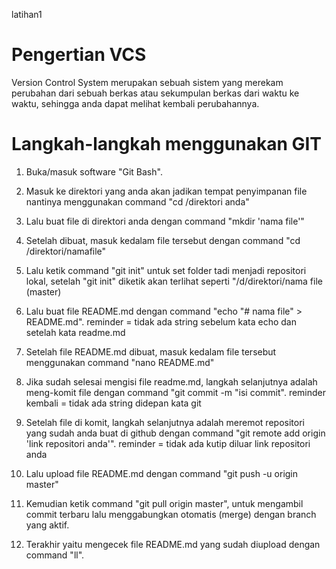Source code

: latihan1

# Pengertian VCS
Version Control System merupakan sebuah sistem yang merekam perubahan dari sebuah berkas atau sekumpulan berkas dari waktu ke waktu, sehingga anda dapat melihat kembali perubahannya.

# Langkah-langkah menggunakan GIT

1. Buka/masuk software "Git Bash".

2. Masuk ke direktori yang anda akan jadikan tempat penyimpanan file nantinya menggunakan command "cd /direktori anda"

3. Lalu buat file di direktori anda dengan command "mkdir 'nama file'"

4. Setelah dibuat, masuk kedalam file tersebut dengan command "cd /direktori/namafile"

5. Lalu ketik command "git init" untuk set folder tadi menjadi repositori lokal, setelah "git init" diketik akan terlihat seperti "/d/direktori/nama file (master)

6. Lalu buat file README.md dengan command "echo "# nama file" > README.md". reminder = tidak ada string sebelum kata echo dan setelah kata readme.md

7. Setelah file README.md dibuat, masuk kedalam file tersebut menggunakan command "nano README.md"

8. Jika sudah selesai mengisi file readme.md, langkah selanjutnya adalah meng-komit file dengan command "git commit -m "isi commit". reminder kembali = tidak ada string didepan kata git

9. Setelah file di komit, langkah selanjutnya adalah meremot repositori yang sudah anda buat di github dengan command "git remote add origin 'link repositori anda'". reminder = tidak ada kutip diluar link repositori anda

10. Lalu upload file README.md dengan command "git push -u origin master"

11. Kemudian ketik command "git pull origin master", untuk mengambil commit terbaru lalu menggabungkan otomatis (merge) dengan branch yang aktif.

12. Terakhir yaitu mengecek file README.md yang sudah diupload dengan command "ll".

::::

## TASK TO COMPLETE
Look above for the line with "7. Setelah file" and the line with "8. Jika sudah", and reproduce exactly those two lines plus every line between, nothing more.

## ANSWER TO THE EXERCISE
7. Setelah file README.md dibuat, masuk kedalam file tersebut menggunakan command "nano README.md"

8. Jika sudah selesai mengisi file readme.md, langkah selanjutnya adalah meng-komit file dengan command "git commit -m "isi commit". reminder kembali = tidak ada string didepan kata git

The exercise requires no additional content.